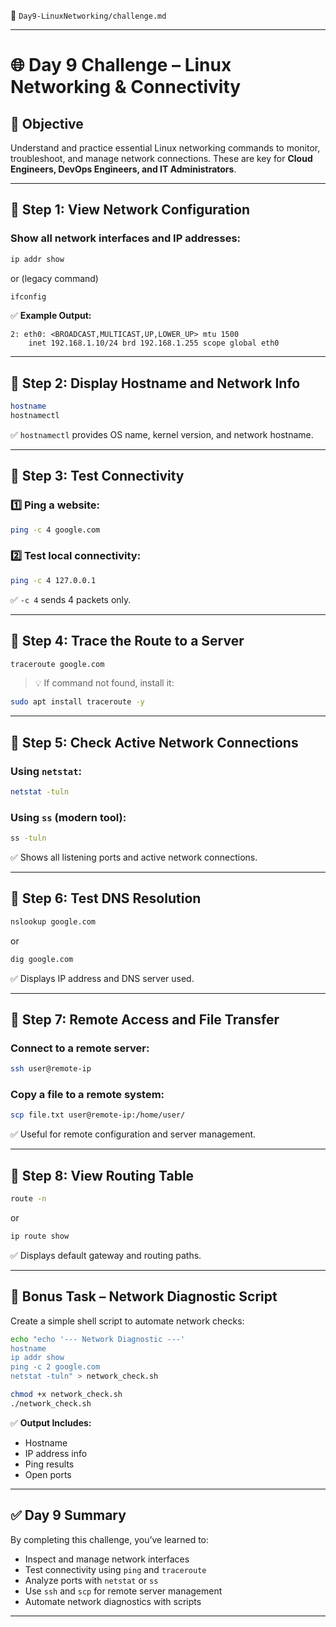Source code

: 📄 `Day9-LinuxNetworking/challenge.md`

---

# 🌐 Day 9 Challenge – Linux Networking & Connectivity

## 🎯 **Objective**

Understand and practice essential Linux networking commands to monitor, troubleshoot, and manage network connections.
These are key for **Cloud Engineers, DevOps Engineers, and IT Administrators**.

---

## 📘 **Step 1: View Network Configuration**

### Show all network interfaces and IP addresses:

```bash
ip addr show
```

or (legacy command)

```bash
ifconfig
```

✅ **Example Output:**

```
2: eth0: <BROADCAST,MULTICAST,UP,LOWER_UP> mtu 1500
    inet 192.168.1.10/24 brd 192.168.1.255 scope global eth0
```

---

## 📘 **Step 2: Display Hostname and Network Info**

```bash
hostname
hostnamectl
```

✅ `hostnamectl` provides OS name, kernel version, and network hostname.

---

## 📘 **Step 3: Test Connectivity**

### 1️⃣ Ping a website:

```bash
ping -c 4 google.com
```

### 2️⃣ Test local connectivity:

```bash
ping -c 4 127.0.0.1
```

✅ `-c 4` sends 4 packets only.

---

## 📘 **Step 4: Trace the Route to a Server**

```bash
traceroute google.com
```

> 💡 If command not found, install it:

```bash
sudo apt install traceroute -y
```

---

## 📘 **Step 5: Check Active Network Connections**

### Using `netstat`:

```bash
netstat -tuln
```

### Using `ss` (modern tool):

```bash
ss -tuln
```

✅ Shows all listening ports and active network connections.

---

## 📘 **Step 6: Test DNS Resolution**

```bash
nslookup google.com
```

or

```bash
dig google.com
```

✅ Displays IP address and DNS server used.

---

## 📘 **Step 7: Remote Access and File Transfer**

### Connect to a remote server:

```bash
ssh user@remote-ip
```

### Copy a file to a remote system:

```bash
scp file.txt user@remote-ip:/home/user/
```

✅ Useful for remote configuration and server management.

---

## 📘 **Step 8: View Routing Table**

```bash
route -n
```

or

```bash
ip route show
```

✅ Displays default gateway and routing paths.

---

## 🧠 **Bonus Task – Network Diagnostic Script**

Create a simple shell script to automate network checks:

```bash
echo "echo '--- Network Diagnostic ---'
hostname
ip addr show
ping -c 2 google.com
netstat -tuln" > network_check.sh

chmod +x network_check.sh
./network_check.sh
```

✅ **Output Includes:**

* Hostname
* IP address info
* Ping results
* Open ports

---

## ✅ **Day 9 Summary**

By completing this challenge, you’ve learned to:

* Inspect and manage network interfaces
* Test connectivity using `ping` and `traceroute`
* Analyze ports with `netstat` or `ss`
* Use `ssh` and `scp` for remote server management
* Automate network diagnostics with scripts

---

====

## What you need to do
Search the data above for the word "hostnamectl" and count the lines where it appears. Only the number should be given.

## Solution to this exercise
2